▶ **Goal of the exercise**
Type out each entry exactly as it appears, but keep every image out.

▶ **Materials provided**
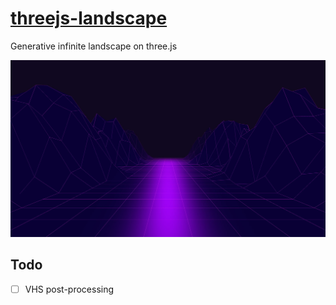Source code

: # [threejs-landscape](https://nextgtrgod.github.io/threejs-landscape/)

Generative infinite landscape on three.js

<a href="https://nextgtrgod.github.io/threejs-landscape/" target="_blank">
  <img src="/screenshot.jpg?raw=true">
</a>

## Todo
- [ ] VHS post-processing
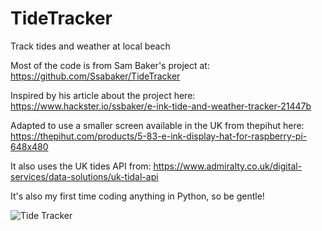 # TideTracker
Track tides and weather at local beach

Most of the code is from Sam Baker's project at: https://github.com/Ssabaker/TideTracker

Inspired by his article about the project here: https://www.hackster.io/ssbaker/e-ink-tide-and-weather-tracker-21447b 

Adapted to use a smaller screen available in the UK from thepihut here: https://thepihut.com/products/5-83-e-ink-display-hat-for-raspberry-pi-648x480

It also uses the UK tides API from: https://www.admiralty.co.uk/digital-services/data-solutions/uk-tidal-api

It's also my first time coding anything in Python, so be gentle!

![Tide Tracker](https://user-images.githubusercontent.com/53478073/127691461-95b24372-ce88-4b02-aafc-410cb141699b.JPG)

▶ **Output for this task**
Source code

: # [threejs-landscape](https://nextgtrgod.github.io/threejs-landscape/)

Generative infinite landscape on three.js

<a href="https://nextgtrgod.github.io/threejs-landscape/" target="_blank">
  <img src="/screenshot.jpg?raw=true">
</a>

## Todo
- [ ] VHS post-processing
 # TideTracker
Track tides and weather at local beach

Most of the code is from Sam Baker's project at: https://github.com/Ssabaker/TideTracker

Inspired by his article about the project here: https://www.hackster.io/ssbaker/e-ink-tide-and-weather-tracker-21447b 

Adapted to use a smaller screen available in the UK from thepihut here: https://thepihut.com/products/5-83-e-ink-display-hat-for-raspberry-pi-648x480

It also uses the UK tides API from: https://www.admiralty.co.uk/digital-services/data-solutions/uk-tidal-api

It's also my first time coding anything in Python, so be gentle!

![Tide Tracker](https://user-images.githubusercontent.com/53478073/127691461-95b24372-ce88-4b02-aafc-410cb141699b.JPG)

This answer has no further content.